However, Forget About It is such an ungodly mess that it often plays as if it were edited and assembled without the slightest sense of continuity.  The noticeably incongruent footage shot in New Jersey without the stars exhibits the grainy look of having been shot on bad HD, and it often looks as if the director (B.J. Davis is credited) doesn't know where to put the camera -- for instance, watch how sloppily a fight scene outside a strip club between the three old guys and some bikers is put together.  Furthermore, whenever the four veteran actors are center stage it seems as if the "film"-makers can't wait to cut away from them and get back to the no-names.

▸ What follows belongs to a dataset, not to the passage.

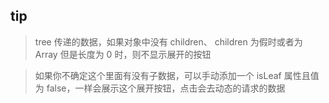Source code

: ## tip

> tree 传递的数据，如果对象中没有 children、 children 为假时或者为 Array 但是长度为 0 时，则不显示展开的按钮

> 如果你不确定这个里面有没有子数据，可以手动添加一个 isLeaf 属性且值为 false，一样会展示这个展开按钮，点击会去动态的请求的数据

Not only did the far superior Grumpy Old Men come to mind while suffering through 85 minutes of Forget About It, but also an even better film about senior citizens, the wonderful, incredibly underrated and under-seen Wrestling Ernest Hemingway (1993) starring Robert Duvall and Richard Harris.  Emphasizing sensitive, well-observed writing and superb acting, Wrestling Ernest Hemingway is a movie with a lot of heart that's about well-defined characters.  Forget About It, on the other hand, could care less about its characters as they aimlessly stumble though an idiotic, senseless plot.  If you have an inclination to watch this film, forget about it and get your hands on a copy of Wrestling Ernest Hemingway instead.  If I can get at least 10 people to see Wrestling Ernest Hemingway from writing about this worthless dud, the time I wasted watching and reviewing Forget About It will have been worth it.


The DVD of Forget About It is presented in 1.85:1 anamorphic widescreen with average picture quality and average Dolby Digital 2.0 stereo-like sound.  The only extras are a trailer for this and four other films distributed by Allumination FilmWorks.